Research paper p. 410--414
News & Views p. 383

Nanobeacons for tracking cells

Thinking small can sometimes be advantageous. Ralph Weissleder and colleagues have designed tiny, nanometer-sized magnetic particles that slip unnoticed into cells where they can serve as beacons for tracking the progress and movement of cells throughout the body. Using these particles, it should be possible to learn how cells migrate through the body and contribute to processes such as immune responses, the growth of blood vessels, and embryonic development.

A technique called magnetic resonance imaging (MRI), commonly used to map activity in the brain, provides a window both for following processes that occur deep within the body at the tissue or cellular level. For cellular tracking, however, current MRI methods require magnetic beads to be attached to the cell of interest, which results in their rapid recognition as foreign particles and subsequent elimination from the circulation.

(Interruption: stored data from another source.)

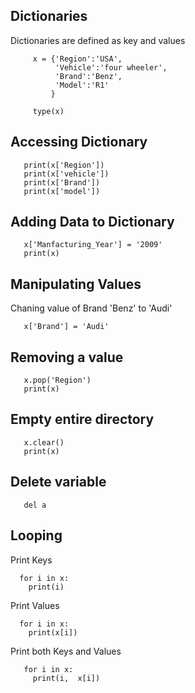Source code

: ## Dictionaries
   Dictionaries are defined as key and values
   
         x = {'Region':'USA',
              'Vehicle':'four wheeler',
              'Brand':'Benz',
              'Model':'R1'
             }
        
         type(x)

## Accessing Dictionary
       print(x['Region'])
       print(x['vehicle'])
       print(x['Brand'])
       print(x['model'])
       
  
## Adding Data to Dictionary

       x['Manfacturing_Year'] = '2009'
       print(x)

## Manipulating Values
   Chaning value of Brand 'Benz' to 'Audi'
   
       x['Brand'] = 'Audi'
       
## Removing a value
 
       x.pop('Region')
       print(x)
       
## Empty entire directory
       x.clear()
       print(x)
      
## Delete variable
       del a
       
       
## Looping
Print Keys

      for i in x:
        print(i)
        
        
Print Values
      
      for i in x:
        print(x[i])
        
Print both Keys and Values

       for i in x:
         print(i,  x[i])
       
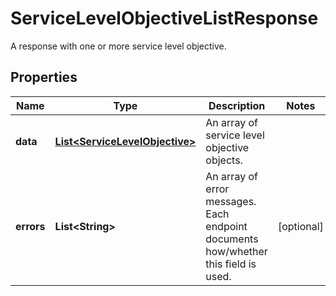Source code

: 

# ServiceLevelObjectiveListResponse

A response with one or more service level objective.
## Properties

Name | Type | Description | Notes
------------ | ------------- | ------------- | -------------
**data** | [**List&lt;ServiceLevelObjective&gt;**](ServiceLevelObjective.md) | An array of service level objective objects. | 
**errors** | **List&lt;String&gt;** | An array of error messages. Each endpoint documents how/whether this field is used. |  [optional]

To get around this, Weissleder and his collaborators have used tiny ~45 nm magnetic particles derivatized with an unusual protein, termed Tat, from the human immunodeficiency virus (HIV). This protein has the extraordinary property of chaperoning molecules from the outside to the inside of the cell by a mechanism as yet unknown. Reasoning that Tat-coated nanoparticles would be efficiently internalized by cells, Weissleder's team attached a triple magnetic, fluorescent, and isotopic label to Tat, and showed that the labeled, Tat-coated nanoparticles were efficiently taken up by both hematopoietic and neural progenitor cells. After injection into mice, the magnetic hematopoietic cells homed to bone marrow, and once the bone marrow was harvested, the cells could be detected by MRI at single cell resolution and then recaptured with magnetic separation columns.

The authors state that the technique should facilitate the detailed analysis of specific stem cell and organ interactions critical for the therapeutic use of stem cells.